WHAT THE TASK REQUIRES: Answer with nothing except the number of lines in the listing that include the word "should".
^^^^^^^^^^^^^^^^
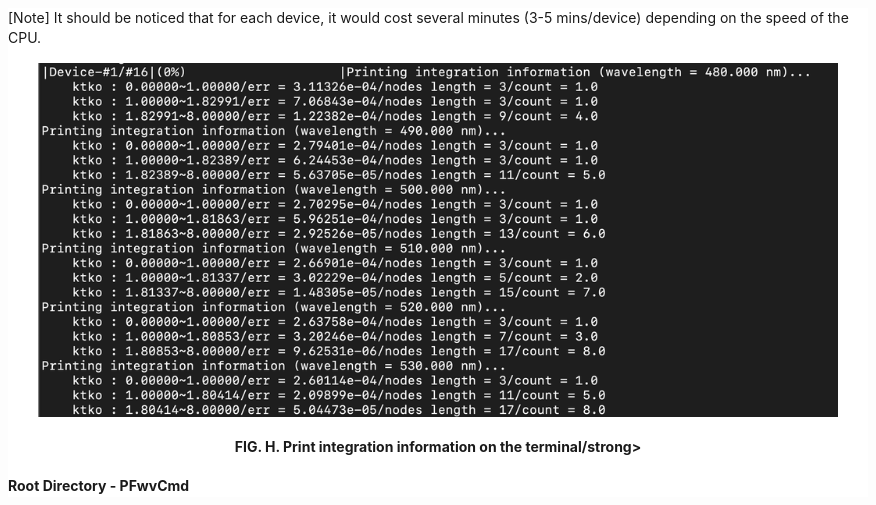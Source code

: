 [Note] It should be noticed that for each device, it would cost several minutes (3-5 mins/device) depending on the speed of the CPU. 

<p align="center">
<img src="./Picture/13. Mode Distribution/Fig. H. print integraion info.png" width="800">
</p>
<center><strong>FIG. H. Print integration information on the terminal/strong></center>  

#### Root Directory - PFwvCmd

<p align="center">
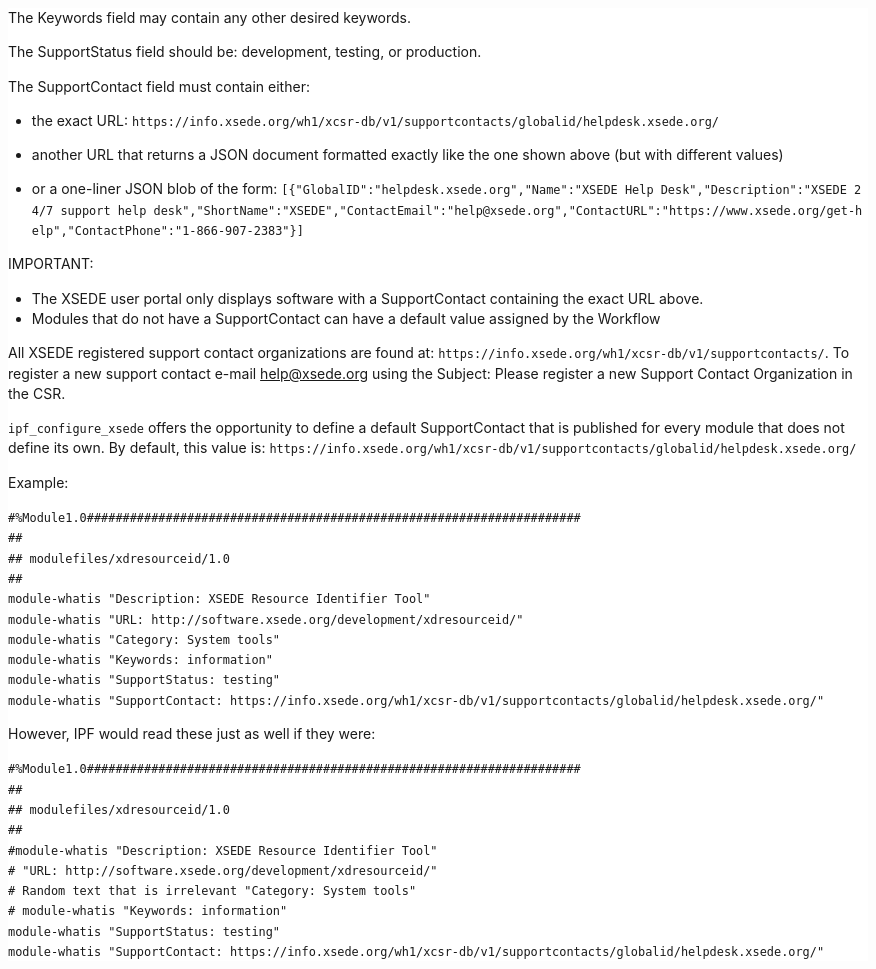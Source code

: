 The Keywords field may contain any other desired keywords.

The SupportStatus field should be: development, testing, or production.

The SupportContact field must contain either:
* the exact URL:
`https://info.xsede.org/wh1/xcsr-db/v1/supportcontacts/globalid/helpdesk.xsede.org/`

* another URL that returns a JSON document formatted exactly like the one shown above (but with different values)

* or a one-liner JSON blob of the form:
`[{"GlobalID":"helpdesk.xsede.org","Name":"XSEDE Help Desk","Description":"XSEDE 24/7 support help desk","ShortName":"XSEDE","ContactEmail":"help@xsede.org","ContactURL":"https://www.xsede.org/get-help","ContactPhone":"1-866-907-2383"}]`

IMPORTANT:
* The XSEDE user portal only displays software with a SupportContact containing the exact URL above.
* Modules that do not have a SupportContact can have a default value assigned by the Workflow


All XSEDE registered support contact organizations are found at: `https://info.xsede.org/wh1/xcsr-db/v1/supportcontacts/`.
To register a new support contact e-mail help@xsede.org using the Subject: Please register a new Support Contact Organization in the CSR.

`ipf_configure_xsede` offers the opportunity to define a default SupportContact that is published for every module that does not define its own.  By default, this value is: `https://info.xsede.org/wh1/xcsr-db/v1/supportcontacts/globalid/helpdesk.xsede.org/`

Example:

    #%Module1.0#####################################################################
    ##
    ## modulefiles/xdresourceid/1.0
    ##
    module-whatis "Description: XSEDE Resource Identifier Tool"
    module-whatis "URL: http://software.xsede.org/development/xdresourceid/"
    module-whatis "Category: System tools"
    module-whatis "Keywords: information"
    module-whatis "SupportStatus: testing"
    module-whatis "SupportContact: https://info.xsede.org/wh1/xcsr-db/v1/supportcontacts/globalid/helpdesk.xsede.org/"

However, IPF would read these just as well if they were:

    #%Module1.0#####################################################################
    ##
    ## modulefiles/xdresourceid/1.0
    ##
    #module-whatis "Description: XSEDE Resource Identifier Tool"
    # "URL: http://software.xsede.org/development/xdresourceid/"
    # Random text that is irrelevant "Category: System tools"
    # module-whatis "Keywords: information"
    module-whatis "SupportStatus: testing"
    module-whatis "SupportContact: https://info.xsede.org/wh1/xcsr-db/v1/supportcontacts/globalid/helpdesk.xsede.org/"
^^^^^^^^^^^^^^^^
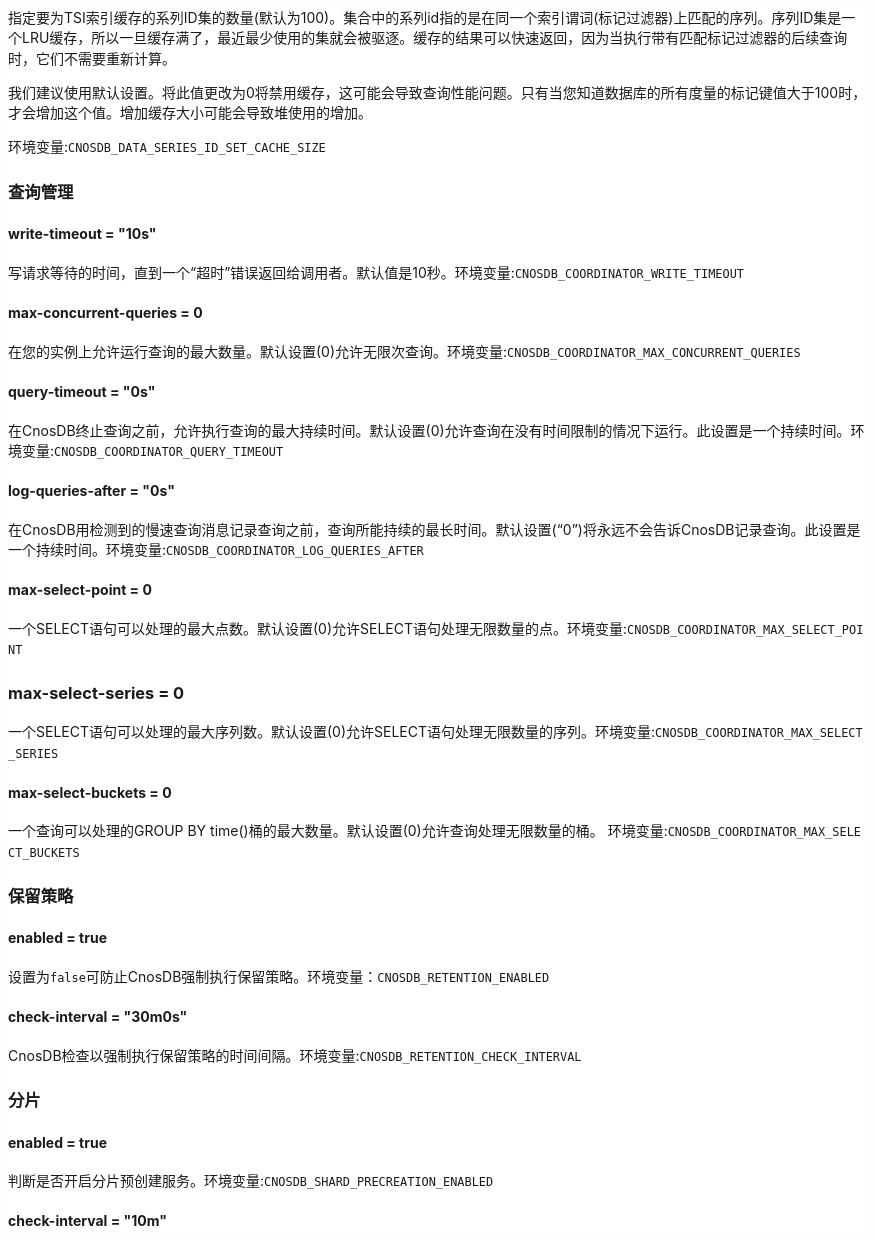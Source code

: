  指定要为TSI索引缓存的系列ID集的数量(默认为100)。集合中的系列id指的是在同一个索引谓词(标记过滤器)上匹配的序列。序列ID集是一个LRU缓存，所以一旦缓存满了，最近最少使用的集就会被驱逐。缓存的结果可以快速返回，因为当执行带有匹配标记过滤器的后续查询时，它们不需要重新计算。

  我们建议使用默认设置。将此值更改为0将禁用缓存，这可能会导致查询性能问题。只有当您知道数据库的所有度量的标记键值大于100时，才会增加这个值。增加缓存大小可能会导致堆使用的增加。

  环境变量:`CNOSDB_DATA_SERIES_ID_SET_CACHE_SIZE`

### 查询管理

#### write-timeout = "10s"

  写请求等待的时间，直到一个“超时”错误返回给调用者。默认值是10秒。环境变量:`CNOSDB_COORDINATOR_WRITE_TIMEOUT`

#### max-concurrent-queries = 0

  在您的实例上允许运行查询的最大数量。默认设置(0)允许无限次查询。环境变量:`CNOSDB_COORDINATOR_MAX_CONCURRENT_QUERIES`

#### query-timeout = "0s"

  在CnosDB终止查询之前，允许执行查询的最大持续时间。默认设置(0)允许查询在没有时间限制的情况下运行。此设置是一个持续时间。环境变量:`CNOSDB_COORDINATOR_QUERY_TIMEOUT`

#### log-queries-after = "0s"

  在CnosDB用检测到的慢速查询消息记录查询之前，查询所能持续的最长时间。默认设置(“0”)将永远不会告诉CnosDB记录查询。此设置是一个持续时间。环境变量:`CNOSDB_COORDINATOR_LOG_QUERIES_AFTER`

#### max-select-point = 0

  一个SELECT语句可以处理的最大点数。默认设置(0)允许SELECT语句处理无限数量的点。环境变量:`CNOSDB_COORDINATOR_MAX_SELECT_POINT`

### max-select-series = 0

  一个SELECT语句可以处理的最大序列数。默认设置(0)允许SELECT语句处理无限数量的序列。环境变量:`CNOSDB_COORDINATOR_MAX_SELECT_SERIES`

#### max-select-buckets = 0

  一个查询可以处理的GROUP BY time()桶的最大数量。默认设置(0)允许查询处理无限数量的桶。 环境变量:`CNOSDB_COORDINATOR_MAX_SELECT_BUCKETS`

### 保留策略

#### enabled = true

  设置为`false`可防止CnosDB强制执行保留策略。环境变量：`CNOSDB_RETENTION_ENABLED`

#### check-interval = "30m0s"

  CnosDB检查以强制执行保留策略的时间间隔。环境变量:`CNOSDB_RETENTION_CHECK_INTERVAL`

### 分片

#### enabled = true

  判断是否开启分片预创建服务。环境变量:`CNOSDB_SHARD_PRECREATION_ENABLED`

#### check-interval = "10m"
^^^^^^^^^^^^^^^^
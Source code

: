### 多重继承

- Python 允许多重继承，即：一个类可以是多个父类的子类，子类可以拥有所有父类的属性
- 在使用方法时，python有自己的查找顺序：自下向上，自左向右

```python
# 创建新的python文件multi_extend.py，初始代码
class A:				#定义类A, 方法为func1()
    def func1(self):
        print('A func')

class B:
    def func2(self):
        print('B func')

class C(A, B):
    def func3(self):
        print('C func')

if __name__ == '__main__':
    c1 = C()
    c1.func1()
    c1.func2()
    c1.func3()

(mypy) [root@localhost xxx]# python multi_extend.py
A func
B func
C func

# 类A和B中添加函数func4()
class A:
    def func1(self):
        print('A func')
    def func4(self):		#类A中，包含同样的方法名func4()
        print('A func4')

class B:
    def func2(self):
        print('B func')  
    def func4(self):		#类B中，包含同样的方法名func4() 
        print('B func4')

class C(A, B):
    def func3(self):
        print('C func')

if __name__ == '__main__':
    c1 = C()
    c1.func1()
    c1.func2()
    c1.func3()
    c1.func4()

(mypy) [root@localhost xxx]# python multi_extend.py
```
^^^^^^^^^^^^^^^^
RESULT FOR THIS TASK: 2